=== Work to complete ===
Return all the lines below in which the string "Righteous" appears.

(Stored data entries)
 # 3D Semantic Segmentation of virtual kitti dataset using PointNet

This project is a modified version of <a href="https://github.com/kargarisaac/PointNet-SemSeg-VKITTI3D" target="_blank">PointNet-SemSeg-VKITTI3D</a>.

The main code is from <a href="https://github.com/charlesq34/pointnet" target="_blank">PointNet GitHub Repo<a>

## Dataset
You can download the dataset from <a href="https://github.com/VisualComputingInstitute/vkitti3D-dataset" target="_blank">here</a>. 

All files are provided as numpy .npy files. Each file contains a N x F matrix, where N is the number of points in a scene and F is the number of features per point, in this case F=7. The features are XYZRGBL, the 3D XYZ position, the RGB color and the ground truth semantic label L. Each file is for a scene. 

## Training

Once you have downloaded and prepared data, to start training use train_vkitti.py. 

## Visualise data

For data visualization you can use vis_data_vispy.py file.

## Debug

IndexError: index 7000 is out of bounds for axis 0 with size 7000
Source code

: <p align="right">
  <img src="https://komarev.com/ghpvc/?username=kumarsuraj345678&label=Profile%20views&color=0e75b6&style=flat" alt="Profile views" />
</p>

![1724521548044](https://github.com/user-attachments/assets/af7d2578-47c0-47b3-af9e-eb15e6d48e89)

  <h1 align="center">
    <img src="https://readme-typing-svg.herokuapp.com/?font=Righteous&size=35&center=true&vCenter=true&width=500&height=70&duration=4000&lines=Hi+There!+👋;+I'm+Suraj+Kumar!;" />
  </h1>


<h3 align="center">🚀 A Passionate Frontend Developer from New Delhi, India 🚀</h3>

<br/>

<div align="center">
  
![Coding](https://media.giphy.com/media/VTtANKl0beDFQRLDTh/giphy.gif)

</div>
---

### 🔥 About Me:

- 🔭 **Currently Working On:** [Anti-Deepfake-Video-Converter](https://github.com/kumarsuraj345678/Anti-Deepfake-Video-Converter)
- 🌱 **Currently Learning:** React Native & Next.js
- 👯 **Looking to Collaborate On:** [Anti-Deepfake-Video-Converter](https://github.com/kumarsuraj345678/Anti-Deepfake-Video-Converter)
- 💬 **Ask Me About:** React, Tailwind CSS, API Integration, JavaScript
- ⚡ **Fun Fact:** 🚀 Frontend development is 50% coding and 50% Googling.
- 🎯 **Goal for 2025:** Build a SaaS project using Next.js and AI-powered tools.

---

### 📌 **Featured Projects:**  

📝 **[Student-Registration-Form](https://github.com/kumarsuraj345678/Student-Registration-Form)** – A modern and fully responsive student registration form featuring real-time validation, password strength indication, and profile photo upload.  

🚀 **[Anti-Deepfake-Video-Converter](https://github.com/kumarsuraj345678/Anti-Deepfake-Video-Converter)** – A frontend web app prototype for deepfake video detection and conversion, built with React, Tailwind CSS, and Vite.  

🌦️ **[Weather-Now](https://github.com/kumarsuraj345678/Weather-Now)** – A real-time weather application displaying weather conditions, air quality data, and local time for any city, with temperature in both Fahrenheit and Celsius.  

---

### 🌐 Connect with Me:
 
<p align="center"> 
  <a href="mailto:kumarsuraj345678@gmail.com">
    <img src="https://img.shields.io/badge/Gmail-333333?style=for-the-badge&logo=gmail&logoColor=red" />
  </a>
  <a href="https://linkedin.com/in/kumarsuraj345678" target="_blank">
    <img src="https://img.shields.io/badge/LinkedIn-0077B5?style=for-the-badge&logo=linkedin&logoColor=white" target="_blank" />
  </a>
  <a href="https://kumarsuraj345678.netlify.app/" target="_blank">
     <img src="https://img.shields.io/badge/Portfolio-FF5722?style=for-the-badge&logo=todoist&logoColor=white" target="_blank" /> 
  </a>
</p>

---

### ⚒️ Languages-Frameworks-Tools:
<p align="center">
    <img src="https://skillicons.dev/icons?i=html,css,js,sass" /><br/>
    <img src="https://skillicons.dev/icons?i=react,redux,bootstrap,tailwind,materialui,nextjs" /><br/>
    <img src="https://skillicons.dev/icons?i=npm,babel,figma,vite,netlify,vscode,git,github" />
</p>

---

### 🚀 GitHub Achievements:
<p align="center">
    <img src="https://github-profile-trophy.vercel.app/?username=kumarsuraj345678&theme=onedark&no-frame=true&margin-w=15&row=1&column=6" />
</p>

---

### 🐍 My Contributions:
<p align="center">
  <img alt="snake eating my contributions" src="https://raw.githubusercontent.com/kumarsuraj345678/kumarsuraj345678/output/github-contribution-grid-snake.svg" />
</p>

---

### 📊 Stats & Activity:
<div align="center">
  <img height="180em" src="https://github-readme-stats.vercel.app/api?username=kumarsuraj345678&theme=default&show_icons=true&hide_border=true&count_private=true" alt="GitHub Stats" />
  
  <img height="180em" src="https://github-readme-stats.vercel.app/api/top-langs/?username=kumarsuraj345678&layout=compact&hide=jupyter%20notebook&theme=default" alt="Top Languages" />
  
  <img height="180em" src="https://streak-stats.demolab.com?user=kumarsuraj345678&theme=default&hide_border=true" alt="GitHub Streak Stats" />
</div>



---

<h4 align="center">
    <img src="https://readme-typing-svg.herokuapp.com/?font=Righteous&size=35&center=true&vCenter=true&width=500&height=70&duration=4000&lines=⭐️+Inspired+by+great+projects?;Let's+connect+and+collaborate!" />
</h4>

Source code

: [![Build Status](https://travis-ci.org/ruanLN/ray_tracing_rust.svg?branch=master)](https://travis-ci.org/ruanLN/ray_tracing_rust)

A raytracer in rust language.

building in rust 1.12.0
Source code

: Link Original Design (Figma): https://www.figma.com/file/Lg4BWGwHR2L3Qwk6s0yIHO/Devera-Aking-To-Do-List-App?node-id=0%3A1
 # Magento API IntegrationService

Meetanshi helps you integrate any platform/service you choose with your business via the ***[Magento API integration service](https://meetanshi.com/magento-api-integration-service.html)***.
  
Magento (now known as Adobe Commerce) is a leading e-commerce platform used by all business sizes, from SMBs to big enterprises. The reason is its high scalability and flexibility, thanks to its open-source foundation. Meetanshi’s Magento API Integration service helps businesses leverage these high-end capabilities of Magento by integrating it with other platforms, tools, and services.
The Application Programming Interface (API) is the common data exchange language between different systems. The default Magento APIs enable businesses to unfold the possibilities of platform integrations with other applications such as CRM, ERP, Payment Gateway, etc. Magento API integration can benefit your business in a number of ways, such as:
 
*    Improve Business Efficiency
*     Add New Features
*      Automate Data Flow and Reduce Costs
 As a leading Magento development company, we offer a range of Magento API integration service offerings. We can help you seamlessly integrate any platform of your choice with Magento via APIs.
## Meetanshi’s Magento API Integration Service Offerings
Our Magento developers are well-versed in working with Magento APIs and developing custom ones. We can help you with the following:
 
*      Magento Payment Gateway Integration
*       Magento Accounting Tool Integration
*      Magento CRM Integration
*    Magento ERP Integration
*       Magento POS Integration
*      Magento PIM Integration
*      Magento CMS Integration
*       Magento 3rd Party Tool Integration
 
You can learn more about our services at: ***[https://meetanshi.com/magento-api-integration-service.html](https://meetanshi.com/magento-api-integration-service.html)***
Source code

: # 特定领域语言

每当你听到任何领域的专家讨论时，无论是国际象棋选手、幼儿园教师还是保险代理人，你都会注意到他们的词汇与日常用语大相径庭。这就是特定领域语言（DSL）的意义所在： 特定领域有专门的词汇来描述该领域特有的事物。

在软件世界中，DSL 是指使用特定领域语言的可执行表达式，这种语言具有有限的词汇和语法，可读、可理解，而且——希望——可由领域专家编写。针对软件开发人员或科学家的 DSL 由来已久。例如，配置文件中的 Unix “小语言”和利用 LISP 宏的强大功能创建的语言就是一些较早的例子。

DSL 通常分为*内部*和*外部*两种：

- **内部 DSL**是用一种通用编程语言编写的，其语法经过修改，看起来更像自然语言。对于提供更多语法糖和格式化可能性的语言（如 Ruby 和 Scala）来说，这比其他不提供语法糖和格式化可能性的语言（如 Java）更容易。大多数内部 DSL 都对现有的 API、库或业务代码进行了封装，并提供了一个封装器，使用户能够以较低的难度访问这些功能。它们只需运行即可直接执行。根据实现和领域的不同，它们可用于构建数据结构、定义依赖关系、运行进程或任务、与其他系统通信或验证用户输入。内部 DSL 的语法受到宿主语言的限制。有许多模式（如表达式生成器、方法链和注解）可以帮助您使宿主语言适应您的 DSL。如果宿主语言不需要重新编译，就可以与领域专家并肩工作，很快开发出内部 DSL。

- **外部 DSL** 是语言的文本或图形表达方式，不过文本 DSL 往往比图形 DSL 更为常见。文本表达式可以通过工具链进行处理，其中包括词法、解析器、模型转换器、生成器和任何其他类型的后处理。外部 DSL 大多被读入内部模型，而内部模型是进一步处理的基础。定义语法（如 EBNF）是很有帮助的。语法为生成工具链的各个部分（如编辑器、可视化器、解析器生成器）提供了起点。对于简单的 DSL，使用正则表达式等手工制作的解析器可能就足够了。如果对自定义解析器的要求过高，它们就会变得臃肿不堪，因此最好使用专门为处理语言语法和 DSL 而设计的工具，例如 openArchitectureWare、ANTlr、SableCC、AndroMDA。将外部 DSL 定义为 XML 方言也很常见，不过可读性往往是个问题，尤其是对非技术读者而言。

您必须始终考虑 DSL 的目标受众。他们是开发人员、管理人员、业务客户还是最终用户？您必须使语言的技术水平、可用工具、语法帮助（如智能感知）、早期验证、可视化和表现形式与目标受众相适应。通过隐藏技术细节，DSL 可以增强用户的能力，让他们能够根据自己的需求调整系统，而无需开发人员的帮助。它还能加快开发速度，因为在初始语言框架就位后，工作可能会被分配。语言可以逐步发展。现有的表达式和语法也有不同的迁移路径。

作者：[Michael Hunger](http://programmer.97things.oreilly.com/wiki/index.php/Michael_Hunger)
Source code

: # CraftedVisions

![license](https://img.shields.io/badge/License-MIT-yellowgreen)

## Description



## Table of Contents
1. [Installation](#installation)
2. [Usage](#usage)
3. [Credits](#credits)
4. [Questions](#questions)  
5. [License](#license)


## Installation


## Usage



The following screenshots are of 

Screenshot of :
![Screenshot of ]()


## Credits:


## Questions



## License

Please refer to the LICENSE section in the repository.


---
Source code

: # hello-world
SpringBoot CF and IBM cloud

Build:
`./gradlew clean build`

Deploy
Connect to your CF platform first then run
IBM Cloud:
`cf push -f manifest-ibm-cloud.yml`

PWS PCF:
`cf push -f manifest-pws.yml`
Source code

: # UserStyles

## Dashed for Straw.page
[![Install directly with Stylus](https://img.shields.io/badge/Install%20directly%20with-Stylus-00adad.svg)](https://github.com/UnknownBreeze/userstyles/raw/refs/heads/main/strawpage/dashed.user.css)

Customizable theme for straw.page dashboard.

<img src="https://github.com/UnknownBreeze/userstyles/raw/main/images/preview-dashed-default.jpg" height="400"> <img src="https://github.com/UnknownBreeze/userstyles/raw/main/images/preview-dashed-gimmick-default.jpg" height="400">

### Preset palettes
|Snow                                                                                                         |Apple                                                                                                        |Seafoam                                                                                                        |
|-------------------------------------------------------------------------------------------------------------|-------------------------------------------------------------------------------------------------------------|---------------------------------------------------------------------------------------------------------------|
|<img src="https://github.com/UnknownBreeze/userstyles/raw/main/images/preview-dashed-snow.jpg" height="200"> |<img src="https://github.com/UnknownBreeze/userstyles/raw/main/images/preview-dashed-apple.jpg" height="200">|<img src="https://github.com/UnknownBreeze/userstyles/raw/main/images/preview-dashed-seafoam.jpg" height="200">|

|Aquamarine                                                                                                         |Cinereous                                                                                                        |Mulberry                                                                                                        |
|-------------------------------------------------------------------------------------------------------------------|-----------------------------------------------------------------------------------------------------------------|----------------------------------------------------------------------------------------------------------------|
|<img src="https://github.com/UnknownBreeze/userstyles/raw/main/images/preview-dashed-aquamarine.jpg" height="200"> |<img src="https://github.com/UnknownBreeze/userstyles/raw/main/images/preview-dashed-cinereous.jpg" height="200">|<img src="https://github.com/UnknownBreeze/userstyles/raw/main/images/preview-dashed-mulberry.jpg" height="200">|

=== Written solution ===
    <img src="https://readme-typing-svg.herokuapp.com/?font=Righteous&size=35&center=true&vCenter=true&width=500&height=70&duration=4000&lines=Hi+There!+👋;+I'm+Suraj+Kumar!;" />
    <img src="https://readme-typing-svg.herokuapp.com/?font=Righteous&size=35&center=true&vCenter=true&width=500&height=70&duration=4000&lines=⭐️+Inspired+by+great+projects?;Let's+connect+and+collaborate!" />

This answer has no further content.